- _WORK ORDER_
Write out the records word for word, with no pictures.

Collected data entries
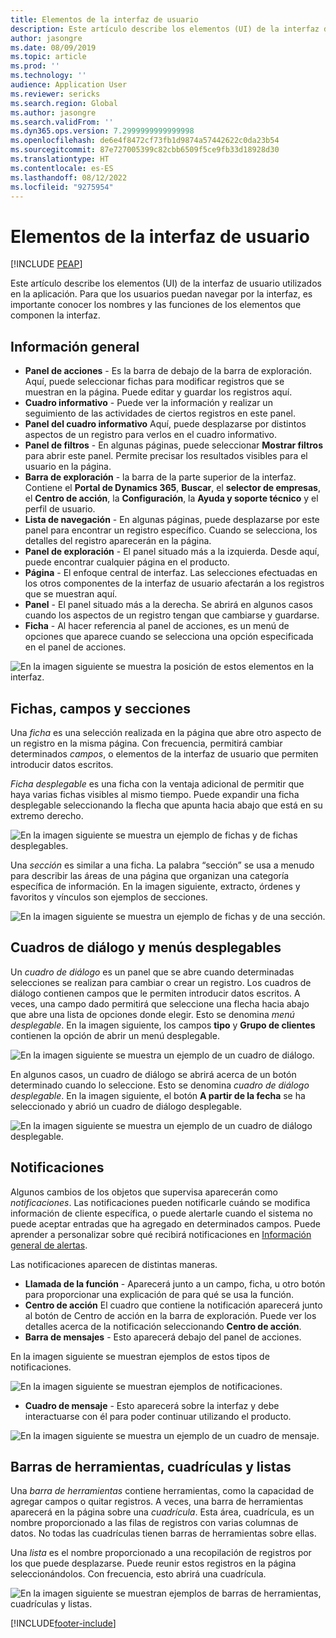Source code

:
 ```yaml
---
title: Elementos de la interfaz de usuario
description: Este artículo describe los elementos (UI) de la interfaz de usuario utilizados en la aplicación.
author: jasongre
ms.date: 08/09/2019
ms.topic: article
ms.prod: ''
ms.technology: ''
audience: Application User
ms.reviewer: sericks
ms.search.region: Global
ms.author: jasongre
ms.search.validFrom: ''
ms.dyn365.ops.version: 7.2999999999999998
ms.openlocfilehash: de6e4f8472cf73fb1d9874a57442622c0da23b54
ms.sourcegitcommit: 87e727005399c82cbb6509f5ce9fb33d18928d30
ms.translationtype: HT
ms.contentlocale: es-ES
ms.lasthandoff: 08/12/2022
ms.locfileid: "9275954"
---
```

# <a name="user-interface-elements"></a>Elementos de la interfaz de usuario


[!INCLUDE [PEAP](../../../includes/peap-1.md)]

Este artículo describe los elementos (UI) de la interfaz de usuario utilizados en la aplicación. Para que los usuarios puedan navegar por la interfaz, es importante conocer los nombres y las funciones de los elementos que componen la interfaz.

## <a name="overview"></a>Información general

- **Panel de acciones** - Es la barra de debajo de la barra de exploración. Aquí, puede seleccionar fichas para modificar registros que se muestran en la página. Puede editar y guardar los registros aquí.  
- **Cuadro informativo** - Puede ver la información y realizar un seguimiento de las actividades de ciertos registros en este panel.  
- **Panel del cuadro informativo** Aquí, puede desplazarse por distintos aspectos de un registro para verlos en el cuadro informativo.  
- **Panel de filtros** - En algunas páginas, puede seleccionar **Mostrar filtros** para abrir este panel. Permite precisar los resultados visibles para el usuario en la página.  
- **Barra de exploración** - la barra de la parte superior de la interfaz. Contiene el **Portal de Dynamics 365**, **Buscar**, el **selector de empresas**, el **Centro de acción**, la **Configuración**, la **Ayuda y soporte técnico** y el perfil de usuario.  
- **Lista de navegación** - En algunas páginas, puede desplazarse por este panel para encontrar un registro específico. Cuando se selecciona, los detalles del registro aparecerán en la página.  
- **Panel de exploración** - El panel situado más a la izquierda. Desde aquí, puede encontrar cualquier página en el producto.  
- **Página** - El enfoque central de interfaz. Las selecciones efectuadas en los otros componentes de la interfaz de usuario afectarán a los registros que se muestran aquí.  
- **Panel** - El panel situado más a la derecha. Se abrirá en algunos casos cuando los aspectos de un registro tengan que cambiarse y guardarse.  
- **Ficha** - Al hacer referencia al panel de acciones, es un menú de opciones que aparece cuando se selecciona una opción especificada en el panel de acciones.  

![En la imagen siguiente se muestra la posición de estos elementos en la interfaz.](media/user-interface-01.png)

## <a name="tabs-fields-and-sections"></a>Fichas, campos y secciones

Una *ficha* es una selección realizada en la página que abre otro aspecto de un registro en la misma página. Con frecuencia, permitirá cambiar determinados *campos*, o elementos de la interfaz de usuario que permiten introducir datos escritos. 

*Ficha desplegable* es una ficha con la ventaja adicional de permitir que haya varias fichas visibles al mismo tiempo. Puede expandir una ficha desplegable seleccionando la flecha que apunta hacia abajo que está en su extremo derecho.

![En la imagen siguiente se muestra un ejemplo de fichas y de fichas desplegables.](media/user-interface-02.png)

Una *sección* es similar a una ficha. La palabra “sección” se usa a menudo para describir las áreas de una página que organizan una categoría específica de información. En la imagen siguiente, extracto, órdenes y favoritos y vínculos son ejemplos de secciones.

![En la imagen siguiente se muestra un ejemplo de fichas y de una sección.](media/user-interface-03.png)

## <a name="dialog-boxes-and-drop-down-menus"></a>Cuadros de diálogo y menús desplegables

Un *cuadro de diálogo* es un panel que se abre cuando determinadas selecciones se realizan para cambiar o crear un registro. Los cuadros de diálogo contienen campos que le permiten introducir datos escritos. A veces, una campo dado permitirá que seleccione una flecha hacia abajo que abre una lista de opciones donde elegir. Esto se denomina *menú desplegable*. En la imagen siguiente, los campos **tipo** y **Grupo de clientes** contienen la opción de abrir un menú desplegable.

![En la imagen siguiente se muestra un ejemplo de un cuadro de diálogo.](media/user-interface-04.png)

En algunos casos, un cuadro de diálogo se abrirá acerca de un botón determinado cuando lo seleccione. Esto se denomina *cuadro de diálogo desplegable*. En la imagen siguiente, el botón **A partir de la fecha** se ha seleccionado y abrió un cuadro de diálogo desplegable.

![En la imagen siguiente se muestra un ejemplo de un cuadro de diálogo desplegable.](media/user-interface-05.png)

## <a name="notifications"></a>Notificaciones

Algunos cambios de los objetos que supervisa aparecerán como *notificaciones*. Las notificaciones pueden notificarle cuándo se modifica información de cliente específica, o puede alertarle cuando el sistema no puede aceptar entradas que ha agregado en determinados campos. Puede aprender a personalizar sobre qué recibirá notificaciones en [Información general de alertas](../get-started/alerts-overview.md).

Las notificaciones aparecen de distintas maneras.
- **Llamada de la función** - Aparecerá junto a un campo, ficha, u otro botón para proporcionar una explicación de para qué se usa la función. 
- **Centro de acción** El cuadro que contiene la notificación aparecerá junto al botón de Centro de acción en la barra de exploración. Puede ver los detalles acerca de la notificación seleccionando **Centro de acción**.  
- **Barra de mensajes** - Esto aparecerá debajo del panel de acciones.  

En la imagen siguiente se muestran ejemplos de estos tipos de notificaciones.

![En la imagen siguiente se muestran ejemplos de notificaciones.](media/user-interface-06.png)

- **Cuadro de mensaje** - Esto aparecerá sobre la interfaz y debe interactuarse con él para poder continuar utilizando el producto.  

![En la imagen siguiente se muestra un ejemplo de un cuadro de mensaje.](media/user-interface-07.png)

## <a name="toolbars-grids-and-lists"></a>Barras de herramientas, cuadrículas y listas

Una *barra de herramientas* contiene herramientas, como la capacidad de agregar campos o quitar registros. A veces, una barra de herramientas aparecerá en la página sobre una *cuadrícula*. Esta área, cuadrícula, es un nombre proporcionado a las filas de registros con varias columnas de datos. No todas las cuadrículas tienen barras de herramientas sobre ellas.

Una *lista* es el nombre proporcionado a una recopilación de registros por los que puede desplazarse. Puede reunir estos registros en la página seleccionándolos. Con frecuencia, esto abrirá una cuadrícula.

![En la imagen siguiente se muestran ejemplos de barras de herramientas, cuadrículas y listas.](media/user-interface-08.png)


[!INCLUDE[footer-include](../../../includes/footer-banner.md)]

- _OUTPUT OF THE EXERCISE_
Source code

:
 ```yaml
---
title: Elementos de la interfaz de usuario
description: Este artículo describe los elementos (UI) de la interfaz de usuario utilizados en la aplicación.
author: jasongre
ms.date: 08/09/2019
ms.topic: article
ms.prod: ''
ms.technology: ''
audience: Application User
ms.reviewer: sericks
ms.search.region: Global
ms.author: jasongre
ms.search.validFrom: ''
ms.dyn365.ops.version: 7.2999999999999998
ms.openlocfilehash: de6e4f8472cf73fb1d9874a57442622c0da23b54
ms.sourcegitcommit: 87e727005399c82cbb6509f5ce9fb33d18928d30
ms.translationtype: HT
ms.contentlocale: es-ES
ms.lasthandoff: 08/12/2022
ms.locfileid: "9275954"
---
```

# <a name="user-interface-elements"></a>Elementos de la interfaz de usuario


[!INCLUDE [PEAP](../../../includes/peap-1.md)]

Este artículo describe los elementos (UI) de la interfaz de usuario utilizados en la aplicación. Para que los usuarios puedan navegar por la interfaz, es importante conocer los nombres y las funciones de los elementos que componen la interfaz.

## <a name="overview"></a>Información general

- **Panel de acciones** - Es la barra de debajo de la barra de exploración. Aquí, puede seleccionar fichas para modificar registros que se muestran en la página. Puede editar y guardar los registros aquí.  
- **Cuadro informativo** - Puede ver la información y realizar un seguimiento de las actividades de ciertos registros en este panel.  
- **Panel del cuadro informativo** Aquí, puede desplazarse por distintos aspectos de un registro para verlos en el cuadro informativo.  
- **Panel de filtros** - En algunas páginas, puede seleccionar **Mostrar filtros** para abrir este panel. Permite precisar los resultados visibles para el usuario en la página.  
- **Barra de exploración** - la barra de la parte superior de la interfaz. Contiene el **Portal de Dynamics 365**, **Buscar**, el **selector de empresas**, el **Centro de acción**, la **Configuración**, la **Ayuda y soporte técnico** y el perfil de usuario.  
- **Lista de navegación** - En algunas páginas, puede desplazarse por este panel para encontrar un registro específico. Cuando se selecciona, los detalles del registro aparecerán en la página.  
- **Panel de exploración** - El panel situado más a la izquierda. Desde aquí, puede encontrar cualquier página en el producto.  
- **Página** - El enfoque central de interfaz. Las selecciones efectuadas en los otros componentes de la interfaz de usuario afectarán a los registros que se muestran aquí.  
- **Panel** - El panel situado más a la derecha. Se abrirá en algunos casos cuando los aspectos de un registro tengan que cambiarse y guardarse.  
- **Ficha** - Al hacer referencia al panel de acciones, es un menú de opciones que aparece cuando se selecciona una opción especificada en el panel de acciones.  

![En la imagen siguiente se muestra la posición de estos elementos en la interfaz.](media/user-interface-01.png)

## <a name="tabs-fields-and-sections"></a>Fichas, campos y secciones

Una *ficha* es una selección realizada en la página que abre otro aspecto de un registro en la misma página. Con frecuencia, permitirá cambiar determinados *campos*, o elementos de la interfaz de usuario que permiten introducir datos escritos. 

*Ficha desplegable* es una ficha con la ventaja adicional de permitir que haya varias fichas visibles al mismo tiempo. Puede expandir una ficha desplegable seleccionando la flecha que apunta hacia abajo que está en su extremo derecho.

![En la imagen siguiente se muestra un ejemplo de fichas y de fichas desplegables.](media/user-interface-02.png)

Una *sección* es similar a una ficha. La palabra “sección” se usa a menudo para describir las áreas de una página que organizan una categoría específica de información. En la imagen siguiente, extracto, órdenes y favoritos y vínculos son ejemplos de secciones.

![En la imagen siguiente se muestra un ejemplo de fichas y de una sección.](media/user-interface-03.png)

## <a name="dialog-boxes-and-drop-down-menus"></a>Cuadros de diálogo y menús desplegables

Un *cuadro de diálogo* es un panel que se abre cuando determinadas selecciones se realizan para cambiar o crear un registro. Los cuadros de diálogo contienen campos que le permiten introducir datos escritos. A veces, una campo dado permitirá que seleccione una flecha hacia abajo que abre una lista de opciones donde elegir. Esto se denomina *menú desplegable*. En la imagen siguiente, los campos **tipo** y **Grupo de clientes** contienen la opción de abrir un menú desplegable.

![En la imagen siguiente se muestra un ejemplo de un cuadro de diálogo.](media/user-interface-04.png)

En algunos casos, un cuadro de diálogo se abrirá acerca de un botón determinado cuando lo seleccione. Esto se denomina *cuadro de diálogo desplegable*. En la imagen siguiente, el botón **A partir de la fecha** se ha seleccionado y abrió un cuadro de diálogo desplegable.

![En la imagen siguiente se muestra un ejemplo de un cuadro de diálogo desplegable.](media/user-interface-05.png)

## <a name="notifications"></a>Notificaciones

Algunos cambios de los objetos que supervisa aparecerán como *notificaciones*. Las notificaciones pueden notificarle cuándo se modifica información de cliente específica, o puede alertarle cuando el sistema no puede aceptar entradas que ha agregado en determinados campos. Puede aprender a personalizar sobre qué recibirá notificaciones en [Información general de alertas](../get-started/alerts-overview.md).

Las notificaciones aparecen de distintas maneras.
- **Llamada de la función** - Aparecerá junto a un campo, ficha, u otro botón para proporcionar una explicación de para qué se usa la función. 
- **Centro de acción** El cuadro que contiene la notificación aparecerá junto al botón de Centro de acción en la barra de exploración. Puede ver los detalles acerca de la notificación seleccionando **Centro de acción**.  
- **Barra de mensajes** - Esto aparecerá debajo del panel de acciones.  

En la imagen siguiente se muestran ejemplos de estos tipos de notificaciones.

![En la imagen siguiente se muestran ejemplos de notificaciones.](media/user-interface-06.png)

- **Cuadro de mensaje** - Esto aparecerá sobre la interfaz y debe interactuarse con él para poder continuar utilizando el producto.  

![En la imagen siguiente se muestra un ejemplo de un cuadro de mensaje.](media/user-interface-07.png)

## <a name="toolbars-grids-and-lists"></a>Barras de herramientas, cuadrículas y listas

Una *barra de herramientas* contiene herramientas, como la capacidad de agregar campos o quitar registros. A veces, una barra de herramientas aparecerá en la página sobre una *cuadrícula*. Esta área, cuadrícula, es un nombre proporcionado a las filas de registros con varias columnas de datos. No todas las cuadrículas tienen barras de herramientas sobre ellas.

Una *lista* es el nombre proporcionado a una recopilación de registros por los que puede desplazarse. Puede reunir estos registros en la página seleccionándolos. Con frecuencia, esto abrirá una cuadrícula.

![En la imagen siguiente se muestran ejemplos de barras de herramientas, cuadrículas y listas.](media/user-interface-08.png)


[!INCLUDE[footer-include](../../../includes/footer-banner.md)]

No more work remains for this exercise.